Too many adults at risk – latest OECD report on skills

7 October 2013

Too many adults have a ‘higher risk of losing their jobs in today’s rapidly changing global labour market’ according to the OECD Survey of Adult Skills, which confirms many of NIACE’s concerns about the serious inequalities in skills training that prevent too many people from participating in learning. NIACE believes that the OECD recommendation that low-skilled adults need more second-chance opportunities to learn is critical for our economy.

Responding to the OECD Survey of Adult Skills – which analysed literacy, numeracy and technology skills in 24 countries across the world, including England and Northern Ireland – David Hughes, Chief Executive of NIACE, said:

“This survey confirms our participation survey findings that those adults who have the most to gain are the ones who are missing out on learning the fundamental skills of literacy, numeracy and technology. This means they are more vulnerable to losing their jobs and being trapped in a low-skills, no-learning cycle of creeping hopelessness. This could not only have lifetime consequences on their confidence, self esteem and life chances, but also have a major impact on a sustained economic recovery.

“While there are positives – including those which show the effectiveness of England and Northern Ireland activating their highly skilled adults and the strong and positive association between higher literacy and good health, volunteering and political involvement; there are many areas that are deeply concerning. Most worrying is the particularly large proportion of adults who have low levels of numeracy skills, the fact that the pool of highly skilled adults is likely to shrink and the impact that low skills have on social inequalities – especially for young people and when compared to other countries.

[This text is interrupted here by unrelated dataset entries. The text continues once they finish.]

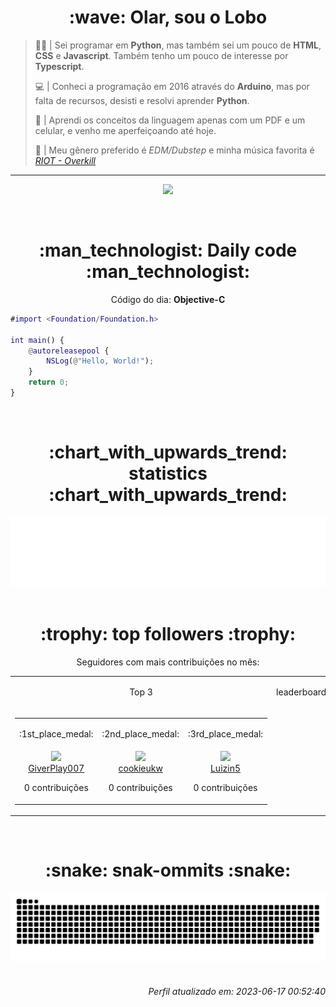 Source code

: <div align="center">
  <h1>:wave: Olar, sou o Lobo</h1>
</div>

> :technologist: | Sei programar em **Python**, mas também sei um pouco de **HTML**, **CSS** e **Javascript**. Também tenho um pouco de  interesse por **Typescript**.
> 
> :computer: | Conheci a programação em 2016 através do **Arduino**, mas por falta de recursos, desisti e resolvi aprender **Python**.
> 
> :iphone: | Aprendi os conceitos da linguagem apenas com um PDF e um celular, e venho me aperfeiçoando até hoje.
> 
> :musical_note: | Meu gênero preferido é *EDM/Dubstep* e minha música favorita é [*RIOT - Overkill*](https://open.spotify.com/track/4XdaaDFE881SlIaz31pTAG?si=d4e500f50a2f4afe)

***

<p align="center">
  <a href="https://skillicons.dev">
    <img src="https://skillicons.dev/icons?i=py,md,html,css,js,github,git,vscode,linux,ts,sass,react,vite,vercel,arduino" />
  </a>
</p>

<br>

<div align="center">
  <h1>:man_technologist: Daily code :man_technologist:</h1>
  <p>Código do dia: <b>Objective-C</b></p>
  
  <div align="left">

```m
#import <Foundation/Foundation.h>

int main() {
    @autoreleasepool {
        NSLog(@"Hello, World!");
    }
    return 0;
}
```

  </div>
</div>

<br>

<div align="center">
<h1>:chart_with_upwards_trend: statistics :chart_with_upwards_trend:</h1>
  <a href="https://github.com/Lobooooooo14" target="_blank">
    <img src="https://github.com/Lobooooooo14/Lobooooooo14/blob/renders-output/metrics.plugin.languages.svg" alt="most used languages" width="600px">
  </a>
</div>

<br>

<div align="center">
    <h1>:trophy: top followers :trophy:</h1>
    <p>Seguidores com mais contribuições no mês:</p>
    <table>
        <tr>
            <td align="center">
                <p>Top 3</p>
            </td>
            <td align="center">
                <p>leaderboard</p>
            </td>
        </tr>
        <tr>
            <td width="100px" align="center">
                <table><tr><td width="100px" align="center"><p>:1st_place_medal:</p></td><td width="100px" align="center"><p>:2nd_place_medal:</p></td><td width="100px" align="center"><p>:3rd_place_medal:</p></td></tr><tr><td width="100px" align="center"><img src="https://avatars.githubusercontent.com/u/37253454?v=4" width="100%"/><br><a href="https://github.com/GiverPlay007" target="_blank">GiverPlay007</a><p>0 contribuições</p></td><td width="100px" align="center"><img src="https://avatars.githubusercontent.com/u/65344982?v=4" width="100%"/><br><a href="https://github.com/cookieukw" target="_blank">cookieukw</a><p>0 contribuições</p></td><td width="100px" align="center"><img src="https://avatars.githubusercontent.com/u/83879368?v=4" width="100%"/><br><a href="https://github.com/Luizin5" target="_blank">Luizin5</a><p>0 contribuições</p></td></tr></table>
            </td>
            <td width="fit-content" align="left">
                <ol></ol>
            </td>
        </tr>
    </table>
</div>

<br>

<div align="center">
  <h1>:snake: snak-ommits :snake:</h1>
    <picture>
      <source media="(prefers-color-scheme: dark)" srcset="https://raw.githubusercontent.com/Lobooooooo14/Lobooooooo14/snake-output/github-contribution-grid-snake-dark.svg">
      <source media="(prefers-color-scheme: light)" srcset="https://raw.githubusercontent.com/Lobooooooo14/Lobooooooo14/snake-output/github-contribution-grid-snake.svg">
      <img alt="github contribution grid snake animation" src="https://raw.githubusercontent.com/Lobooooooo14/Lobooooooo14/snake-output/github-contribution-grid-snake.svg">
    </picture>
</div>

<br>

<div align="right">
  <h6>Perfil atualizado em: 2023-06-17 00:52:40<h6>
</div>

“We need to find out what will motivate people back into learning and create a culture where learning is seen as an aspirational activity which will not only benefit individuals but their families and communities aswell. We cannot allow a situation where the adults who don’t participate in learning are the ones who need to improve their skills the most for the sake of their future career prospects. NIACE wants to see a number of stakeholders, including Government, employers and providers, form local partnerships and put the ‘scaffolding’ in place that will provide new learning opportunities to help people get the skills they need that will lead to sustained and fulfilling careers.”